Data for this task
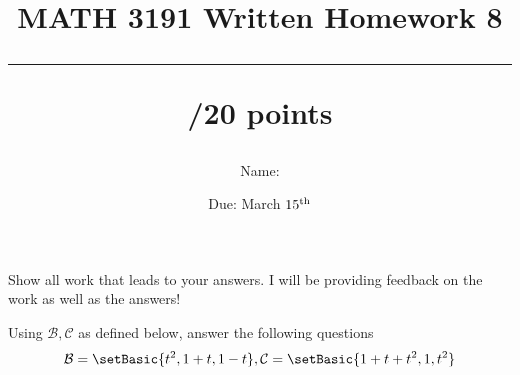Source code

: \documentclass{exam}
\title{MATH 3191 Written Homework 8\\\rule{30pt}{1pt}/20 points}
\author{Name: \rule{150pt}{1pt}}
\date{Due: March $15^\textnormal{th}$}
\renewcommand{\B}{\mathcal{B}}
\renewcommand{\C}{\mathcal{C}}
\begin{document}
\maketitle
Show all work that leads to your answers. I will be providing feedback on the work as well as the answers!
\begin{questions}
    \question Using $\B,\C$ as defined below, answer the following questions
    \[
        \B = \setBasic{t^2, 1+t, 1-t}, \C = \setBasic{1+t+t^2, 1, t^2}
    \]
\end{questions}
\end{document}
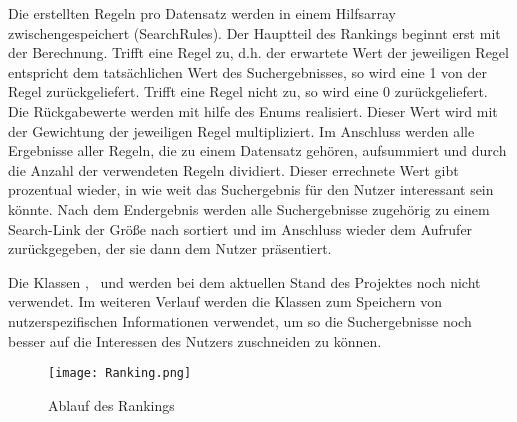 Die erstellten Regeln pro Datensatz werden in einem Hilfsarray zwischengespeichert (SearchRules). Der Hauptteil des Rankings beginnt erst mit der Berechnung. Trifft eine Regel zu, d.h. der erwartete Wert der jeweiligen Regel entspricht dem tatsächlichen Wert des Suchergebnisses, so wird eine 1 von der Regel zurückgeliefert. Trifft eine Regel nicht zu, so wird eine 0 zurückgeliefert. Die Rückgabewerte werden mit hilfe des Enums \glqq\RuleMatch\grqq\xspace realisiert. Dieser Wert wird mit der Gewichtung der jeweiligen Regel multipliziert. Im Anschluss werden alle Ergebnisse aller Regeln, die zu einem Datensatz gehören, aufsummiert und durch die Anzahl der verwendeten Regeln dividiert. Dieser errechnete Wert gibt prozentual wieder, in wie weit das Suchergebnis für den Nutzer interessant sein könnte. Nach dem Endergebnis werden alle Suchergebnisse zugehörig zu einem Search-Link der Größe nach sortiert und im Anschluss wieder dem Aufrufer zurückgegeben, der sie dann dem Nutzer präsentiert. 

Die Klassen \glqq\PersistenceController\grqq\xspace, \glqq\RankingDataObject\grqq\ und \glqq\RankingDataObjectPersistency\grqq\xspace werden bei dem aktuellen Stand des Projektes noch nicht verwendet. Im weiteren Verlauf werden die Klassen zum Speichern von nutzerspezifischen Informationen verwendet, um so die Suchergebnisse noch besser auf die Interessen des Nutzers zuschneiden zu können.

\begin{figure}[h]
	\centering
	\texttt{[image: Ranking.png]}
	\caption{Ablauf des Rankings}
	\label{fig:Rankingablauf}
\end{figure}


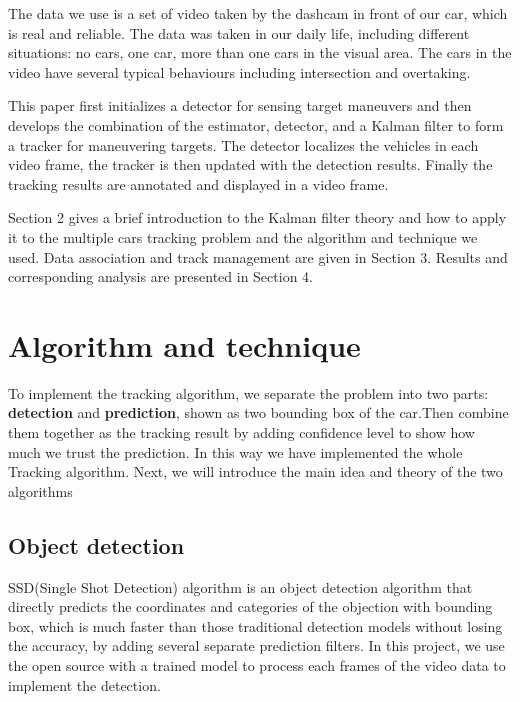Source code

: \documentclass[10pt,twocolumn,letterpaper]{article}
\begin{document}
The data we use is a set of video taken by the dashcam in front of our car, which is real and reliable. The data was taken in our daily life, including different situations: no cars, one car, more than one cars in the visual area. The cars in the video have several typical behaviours including intersection and overtaking.

This paper first initializes a detector for sensing target maneuvers and then develops the combination of the estimator, detector, and a Kalman filter to form a tracker for maneuvering targets. The detector localizes the vehicles in each video frame, the tracker is then updated with the detection results. Finally the tracking results are annotated and displayed in a video frame.

Section 2 gives a brief introduction to the Kalman filter theory
and how to apply it to the multiple cars tracking problem and the algorithm and technique we used.
Data association and track management are given
in Section 3. Results and corresponding analysis are presented in Section 4.

\section{Algorithm and technique}

To implement the tracking algorithm, we separate the problem into two parts: \textbf{detection} and \textbf{prediction}, shown as two bounding box of the car.Then combine them together as the tracking result by adding confidence level to show how much we trust the prediction. In this way we have implemented the whole Tracking algorithm. Next, we will introduce the main idea and theory of the two algorithms

\subsection{Object detection}

SSD(Single Shot Detection) algorithm is an object detection algorithm that directly predicts the coordinates and categories of the objection with bounding box, which is much faster than those traditional detection models without losing the accuracy, by adding several separate prediction filters. In this project, we use the open source with a trained model to process each frames of the video data to implement the detection.
\end{document}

Task brief
Your reply should consist of one number: how many lines in the entries contain the string "technique".

Completed task
2